Vinicius Gahyva disse ainda que o abandono do plenário é uma estratégia que acaba por arranhar a imagem do Tribunal do Júri. “Isso tem se tornado, de certo modo, frequente nos julgamentos do Tribunal do Júri, especialmente naqueles que afligem de forma intensa o interesse da coletividade, como é o caso concreto de um feminicídio e de um homicídio de dois jovens. São duas pessoas que, efetivamente, traduzem a necessidade de reafirmarmos o nosso papel social de não banalização da vida humana. Nós sabemos que o Tribunal do Júri envolve uma série de providências que devem ser adotadas para que o ato processual seja realizado, e lamentamos muito que esse tipo de estratégia esteja sendo adotada”, afirmou.

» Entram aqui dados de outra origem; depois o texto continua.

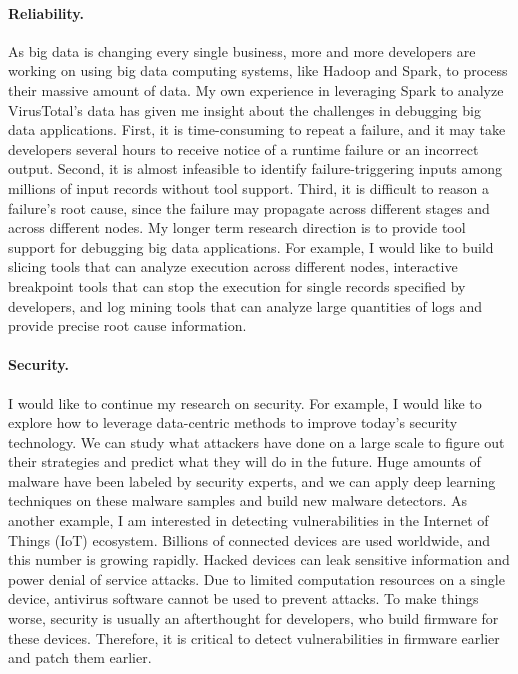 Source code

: \documentclass[10pt]{article}
\begin{document}
\vspace{-.1in}
\paragraph{Reliability.} 
As big data is changing every single business, 
more and more developers are working on using big data computing systems, 
like Hadoop and Spark, to process their massive amount of data. 
My own experience in leveraging Spark to analyze VirusTotal's data 
has given me insight about the challenges in debugging big data applications. 
First, it is time-consuming to repeat a failure, and it may take developers several hours to receive notice of a runtime failure or an incorrect output.
Second, it is almost infeasible to identify failure-triggering inputs among millions of input records without tool support. 
Third, it is difficult to reason a failure's root cause, since the failure may propagate across different stages and across different nodes. 
My longer term research direction is to provide tool support for debugging big data applications.
For example, I would like to build slicing tools that can analyze execution across different nodes, 
interactive breakpoint tools that can stop the execution for single records specified by developers, 
and log mining tools that can analyze large quantities of logs and provide precise root cause information. 



\vspace{-.1in}
\paragraph{Security.} 
I would like to continue my research on security. 
For example, I would like to explore how to leverage data-centric methods to improve today's security technology. 
We can study what attackers have done on a large scale to figure out their strategies and predict what they will do in the future. 
Huge amounts of malware have been labeled by security experts, and we can apply deep learning techniques on these malware samples and build new malware detectors. 
As another example, I am interested in detecting vulnerabilities in the Internet of Things (IoT) ecosystem. 
Billions of connected devices are used worldwide, 
and this number is growing rapidly. 
Hacked devices can leak sensitive information and power denial of service attacks. 
Due to limited computation resources on a single device, 
antivirus software cannot be used to prevent attacks. 
To make things worse, security is usually an afterthought for developers, who build firmware for these devices. 
Therefore, it is critical to detect vulnerabilities in firmware earlier and patch them earlier. 

\newpage


\end{document}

A promotora de Justiça Élide Manzini de Campos lembrou que o julgamento já deveria ter ocorrido no dia 7 de julho. Segundo ela, naquela ocasião, a defesa solicitou o adiamento para análise de provas, pedido que foi deferido pela magistrada responsável pelo caso, com a remarcação da sessão para 21 de julho. “É um absurdo uma medida protelatória após mais de três anos do fato, com a família aguardando o julgamento. A defesa admite alegações de nulidades que não existem e que já foram completamente afastadas. É uma estratégia utilizada para tentar postergar, prorrogar e até abrir outro incidente de sanidade, ou qualquer outra medida, para que esse julgamento não ocorra. Tudo isso já foi afastado, e não há motivo algum para que esse julgamento não aconteça”, afirmou.
Sobre o caso de feminicídio, a promotora destacou que a reação da sociedade demonstra uma rejeição cada vez mais firme a esse tipo de crime. Segundo ela, a população tem se posicionado de forma clara contra a violência de gênero e em defesa do enfrentamento aos feminicídios, cobrando respostas efetivas do sistema de Justiça para coibir esse tipo de violência.